Public Relations tells your ideal customers through an authoritative third party – like a news publication – why they should trust you with their time and money.


Newspapers, websites, blogs, radio, TV, podcasts, social media and trade magazines are trusted sources of information.


They stake their reputation on sharing accurate, compelling information with their readers.


Your buyers trust them to represent your industry accurately.

A news source telling their readers how great you are carries much more authority than you telling your buyers directly with a paid advertisement.

Who needs Public Relations?

Manufacturing, healthcare, energy, tech, construction and education companies need Public Relations.


You benefit from the advantages of Public Relations if you have a reputation to uphold.


You never know when your credibility will fall under attack from negative reviews and complaints. Prepare yourself.

Do I need Public Relations?

Public Relations defines you and your product before anyone else can.


You can fall prey to inaccurate information posted about you if you don’t get in front of it.


Public Relations establishes and promotes your reputation.


You want the first result when people find you in an online search to describe the incredible work you do.


You don’t want your customers to see a complaint or negative review.

Why should I hire a Pubic Relations firm?

Your marketing becomes scattershot with no focus on a goal without a plan.


Public Relations firms package a strategy for you that includes news media stories, paid/earned online advertising and your website performance.


Public Relations firms also offer off-the-shelf services such as ghostwriting press releases and opinion pieces.

What can I expect from a Public Relations firm?

Public Relations firms will schedule a 2-hour whiteboard session. It is a deep dive into your value and the customers you need to reach.


They will gather their notes and talk with others in your organization to isolate the words you say most often. These are your “keywords.”


They test the words to determine how well they match the words your ideal customers use.

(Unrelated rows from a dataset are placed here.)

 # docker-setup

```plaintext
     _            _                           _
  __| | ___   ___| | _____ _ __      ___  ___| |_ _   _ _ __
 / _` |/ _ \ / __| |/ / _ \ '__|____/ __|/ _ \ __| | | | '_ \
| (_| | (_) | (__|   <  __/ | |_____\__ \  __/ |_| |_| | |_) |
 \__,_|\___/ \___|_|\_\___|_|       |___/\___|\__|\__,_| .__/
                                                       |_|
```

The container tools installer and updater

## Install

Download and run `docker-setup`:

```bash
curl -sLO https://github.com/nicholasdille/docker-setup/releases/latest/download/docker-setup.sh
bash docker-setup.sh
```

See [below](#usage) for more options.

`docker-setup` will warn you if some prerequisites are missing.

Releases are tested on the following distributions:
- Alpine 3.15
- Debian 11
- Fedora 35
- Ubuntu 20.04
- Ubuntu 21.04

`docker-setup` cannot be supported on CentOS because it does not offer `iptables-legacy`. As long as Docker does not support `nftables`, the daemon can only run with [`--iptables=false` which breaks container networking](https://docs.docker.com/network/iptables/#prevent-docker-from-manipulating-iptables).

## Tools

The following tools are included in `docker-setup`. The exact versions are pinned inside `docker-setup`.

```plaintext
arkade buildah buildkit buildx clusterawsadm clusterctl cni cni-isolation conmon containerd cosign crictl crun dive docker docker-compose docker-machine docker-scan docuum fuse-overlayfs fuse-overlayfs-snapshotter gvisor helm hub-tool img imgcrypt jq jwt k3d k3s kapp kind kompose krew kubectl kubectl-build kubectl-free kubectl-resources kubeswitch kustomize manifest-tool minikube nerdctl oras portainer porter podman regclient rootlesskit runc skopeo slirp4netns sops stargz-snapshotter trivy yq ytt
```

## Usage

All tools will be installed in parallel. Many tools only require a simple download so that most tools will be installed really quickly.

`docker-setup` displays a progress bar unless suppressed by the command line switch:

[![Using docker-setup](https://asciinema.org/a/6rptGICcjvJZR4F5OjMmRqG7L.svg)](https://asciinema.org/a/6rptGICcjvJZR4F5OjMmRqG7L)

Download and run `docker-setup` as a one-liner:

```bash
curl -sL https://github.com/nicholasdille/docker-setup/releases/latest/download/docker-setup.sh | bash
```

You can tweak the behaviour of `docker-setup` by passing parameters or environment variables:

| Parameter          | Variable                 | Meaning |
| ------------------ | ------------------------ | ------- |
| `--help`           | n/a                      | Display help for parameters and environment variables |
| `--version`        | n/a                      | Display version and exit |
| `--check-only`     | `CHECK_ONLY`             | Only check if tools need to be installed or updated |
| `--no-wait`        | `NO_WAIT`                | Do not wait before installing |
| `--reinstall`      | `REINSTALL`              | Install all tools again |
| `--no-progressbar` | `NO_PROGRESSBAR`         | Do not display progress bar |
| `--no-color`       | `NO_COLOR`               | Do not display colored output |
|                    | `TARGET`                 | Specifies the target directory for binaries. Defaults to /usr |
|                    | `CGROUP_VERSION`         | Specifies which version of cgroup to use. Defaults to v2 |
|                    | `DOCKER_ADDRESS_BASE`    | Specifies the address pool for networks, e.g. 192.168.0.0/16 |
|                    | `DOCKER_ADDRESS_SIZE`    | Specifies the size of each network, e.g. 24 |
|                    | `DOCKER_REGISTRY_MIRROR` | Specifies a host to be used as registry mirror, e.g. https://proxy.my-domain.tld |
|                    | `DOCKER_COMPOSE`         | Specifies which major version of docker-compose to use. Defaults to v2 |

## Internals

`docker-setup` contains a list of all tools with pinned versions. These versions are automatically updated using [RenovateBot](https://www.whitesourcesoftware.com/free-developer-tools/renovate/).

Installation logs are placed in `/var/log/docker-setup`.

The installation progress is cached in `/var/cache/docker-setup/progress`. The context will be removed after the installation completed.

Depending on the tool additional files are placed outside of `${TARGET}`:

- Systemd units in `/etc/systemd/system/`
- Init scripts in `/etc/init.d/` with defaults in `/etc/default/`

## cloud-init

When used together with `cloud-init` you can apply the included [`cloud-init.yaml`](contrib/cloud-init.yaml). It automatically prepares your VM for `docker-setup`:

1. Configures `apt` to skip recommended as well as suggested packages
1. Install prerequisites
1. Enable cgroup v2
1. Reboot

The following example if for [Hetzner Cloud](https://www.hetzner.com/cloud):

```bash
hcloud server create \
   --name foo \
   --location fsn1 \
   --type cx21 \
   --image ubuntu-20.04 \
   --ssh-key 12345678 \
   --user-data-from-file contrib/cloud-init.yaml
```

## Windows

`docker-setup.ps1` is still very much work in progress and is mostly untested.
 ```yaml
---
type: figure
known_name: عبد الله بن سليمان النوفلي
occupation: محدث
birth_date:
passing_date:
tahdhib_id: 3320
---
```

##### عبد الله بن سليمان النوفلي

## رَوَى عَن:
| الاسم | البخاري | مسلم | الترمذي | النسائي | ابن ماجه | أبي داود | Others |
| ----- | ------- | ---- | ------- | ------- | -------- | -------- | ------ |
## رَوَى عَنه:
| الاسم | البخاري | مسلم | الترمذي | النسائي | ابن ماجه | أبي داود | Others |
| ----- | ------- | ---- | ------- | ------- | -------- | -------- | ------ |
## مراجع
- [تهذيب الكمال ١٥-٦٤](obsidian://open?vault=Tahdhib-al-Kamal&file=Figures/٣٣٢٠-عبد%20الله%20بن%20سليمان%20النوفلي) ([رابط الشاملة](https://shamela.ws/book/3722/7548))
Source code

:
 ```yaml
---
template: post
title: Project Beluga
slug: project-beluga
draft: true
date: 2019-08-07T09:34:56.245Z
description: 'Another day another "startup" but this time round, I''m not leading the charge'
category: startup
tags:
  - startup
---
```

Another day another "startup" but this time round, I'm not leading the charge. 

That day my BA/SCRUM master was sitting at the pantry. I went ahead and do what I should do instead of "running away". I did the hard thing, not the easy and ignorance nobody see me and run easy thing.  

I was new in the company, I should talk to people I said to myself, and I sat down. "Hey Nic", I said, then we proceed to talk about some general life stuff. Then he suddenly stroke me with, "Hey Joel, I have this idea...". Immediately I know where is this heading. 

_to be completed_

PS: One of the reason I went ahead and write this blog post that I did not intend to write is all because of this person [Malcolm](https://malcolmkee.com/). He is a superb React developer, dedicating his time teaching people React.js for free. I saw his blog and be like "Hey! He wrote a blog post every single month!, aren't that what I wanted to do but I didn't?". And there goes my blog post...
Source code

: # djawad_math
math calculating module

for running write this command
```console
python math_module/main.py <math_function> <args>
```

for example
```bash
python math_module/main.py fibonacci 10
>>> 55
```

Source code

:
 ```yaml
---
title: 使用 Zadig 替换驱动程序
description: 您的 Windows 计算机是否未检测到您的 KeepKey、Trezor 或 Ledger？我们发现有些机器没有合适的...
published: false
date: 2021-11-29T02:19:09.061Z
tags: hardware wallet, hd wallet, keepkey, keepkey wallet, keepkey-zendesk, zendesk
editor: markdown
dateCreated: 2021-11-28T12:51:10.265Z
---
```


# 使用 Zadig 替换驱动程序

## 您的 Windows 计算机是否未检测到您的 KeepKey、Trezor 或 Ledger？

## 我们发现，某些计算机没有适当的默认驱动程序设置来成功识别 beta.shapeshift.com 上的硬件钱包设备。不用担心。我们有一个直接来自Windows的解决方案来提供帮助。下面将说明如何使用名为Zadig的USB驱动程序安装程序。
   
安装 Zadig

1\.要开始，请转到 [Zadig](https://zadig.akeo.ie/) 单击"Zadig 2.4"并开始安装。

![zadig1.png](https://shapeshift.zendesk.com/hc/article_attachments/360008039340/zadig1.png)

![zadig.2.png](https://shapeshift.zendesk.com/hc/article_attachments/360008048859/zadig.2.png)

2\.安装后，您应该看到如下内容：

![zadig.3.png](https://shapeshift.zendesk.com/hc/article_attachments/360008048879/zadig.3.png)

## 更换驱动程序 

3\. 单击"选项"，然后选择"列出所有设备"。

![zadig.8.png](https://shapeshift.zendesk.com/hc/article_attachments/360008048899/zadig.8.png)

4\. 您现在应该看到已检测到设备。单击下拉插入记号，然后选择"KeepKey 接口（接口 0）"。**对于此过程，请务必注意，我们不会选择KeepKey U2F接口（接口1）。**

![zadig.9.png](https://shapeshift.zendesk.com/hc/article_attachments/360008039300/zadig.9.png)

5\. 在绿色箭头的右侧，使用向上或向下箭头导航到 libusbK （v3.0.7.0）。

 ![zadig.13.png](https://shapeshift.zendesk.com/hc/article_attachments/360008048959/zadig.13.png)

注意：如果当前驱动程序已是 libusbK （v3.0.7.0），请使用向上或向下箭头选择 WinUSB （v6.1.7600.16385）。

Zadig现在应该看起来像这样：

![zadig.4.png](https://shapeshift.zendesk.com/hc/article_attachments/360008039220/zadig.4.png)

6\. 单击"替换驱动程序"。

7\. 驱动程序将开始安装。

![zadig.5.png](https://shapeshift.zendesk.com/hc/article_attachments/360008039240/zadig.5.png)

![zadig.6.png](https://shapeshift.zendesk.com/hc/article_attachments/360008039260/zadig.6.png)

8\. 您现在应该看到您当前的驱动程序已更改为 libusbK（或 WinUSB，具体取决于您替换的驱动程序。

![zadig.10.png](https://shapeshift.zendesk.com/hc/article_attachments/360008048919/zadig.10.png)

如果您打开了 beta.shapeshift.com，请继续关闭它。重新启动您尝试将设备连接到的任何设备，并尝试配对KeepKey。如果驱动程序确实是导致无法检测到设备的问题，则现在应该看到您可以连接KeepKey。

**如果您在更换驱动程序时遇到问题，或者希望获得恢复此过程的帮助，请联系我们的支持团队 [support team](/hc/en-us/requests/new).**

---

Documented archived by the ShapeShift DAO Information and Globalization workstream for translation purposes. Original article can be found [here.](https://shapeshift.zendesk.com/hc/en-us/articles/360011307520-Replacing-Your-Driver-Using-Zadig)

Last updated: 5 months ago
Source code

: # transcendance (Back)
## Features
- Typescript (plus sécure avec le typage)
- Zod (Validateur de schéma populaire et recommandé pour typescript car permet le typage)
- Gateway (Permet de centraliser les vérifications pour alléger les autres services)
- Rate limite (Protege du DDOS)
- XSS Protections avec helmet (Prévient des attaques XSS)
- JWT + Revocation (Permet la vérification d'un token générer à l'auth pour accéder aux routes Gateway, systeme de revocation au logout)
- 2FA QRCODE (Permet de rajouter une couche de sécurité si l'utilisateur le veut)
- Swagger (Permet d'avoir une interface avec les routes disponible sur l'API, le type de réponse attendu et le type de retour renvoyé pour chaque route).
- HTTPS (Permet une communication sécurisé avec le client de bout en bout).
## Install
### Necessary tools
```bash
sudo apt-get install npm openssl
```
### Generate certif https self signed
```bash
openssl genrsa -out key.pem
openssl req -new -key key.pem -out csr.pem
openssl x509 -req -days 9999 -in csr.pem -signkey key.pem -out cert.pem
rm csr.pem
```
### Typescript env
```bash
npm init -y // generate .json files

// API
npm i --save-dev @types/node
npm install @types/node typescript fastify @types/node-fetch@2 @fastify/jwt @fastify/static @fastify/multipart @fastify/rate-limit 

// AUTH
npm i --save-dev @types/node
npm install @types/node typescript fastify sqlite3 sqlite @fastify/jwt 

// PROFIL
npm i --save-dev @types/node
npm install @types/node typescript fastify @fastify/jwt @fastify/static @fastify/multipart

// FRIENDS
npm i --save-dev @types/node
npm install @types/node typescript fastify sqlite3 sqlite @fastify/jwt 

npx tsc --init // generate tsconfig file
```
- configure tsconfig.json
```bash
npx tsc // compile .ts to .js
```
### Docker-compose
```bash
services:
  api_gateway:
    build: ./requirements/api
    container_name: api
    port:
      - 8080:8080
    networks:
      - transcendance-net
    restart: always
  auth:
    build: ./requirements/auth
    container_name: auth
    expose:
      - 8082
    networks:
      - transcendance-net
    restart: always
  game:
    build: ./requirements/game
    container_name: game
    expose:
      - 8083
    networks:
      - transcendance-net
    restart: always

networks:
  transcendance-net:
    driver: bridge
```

Your Public Relations firm works with you to ensure you feature your keywords on your website, on LinkedIn and in the news publications your customers read.


You attract customers and employees with your same values. You develop trust.


You enter into a long-term partnership that pays dividends for decades.

How much does Public Relations cost?

Public Relations firms bill by the hour, by retainer and by project.


Firms might charge $385 per hour for work with their president or $75 per hour for an account executive. They provide estimates ranging from $5,000 to $500,000 with all of their services.


Challenges with hourly rates include the disincentive to work efficiently and the transactional nature of the relationship.


Other firms bill by retainer. They charge a monthly rate between $1,500 to $200,000 to perform Public Relations work on your behalf. You determine the work you want done and pay them for a number of hours to do it.


Such billing lends itself to confusion over scope and price between firm and client. Unfinished work often results.


The best Public Relations firms quote you a final price with every detail spelled out in language you understand. No fine print.


The investment into your business ranges from $1,195 to 499,999 per project depending upon the scope of work.


You determine the results you want to achieve.


The firm guides you through your best opportunities to get the buyers you want.

Why can’t I just send a press release to an online newswire when I have news?

Nobody will see it.


Online distribution services are mostly disingenuous. Their press releases vanish from the internet in 30 days. The customers you want never go to their websites. No serious reporter would do anything with them.


Public Relations earns your media exposure by identifying the reporters and publications who write about your industry.


Public Relations gets your news in front of specific reporters and publications because they are the most likely to write about you.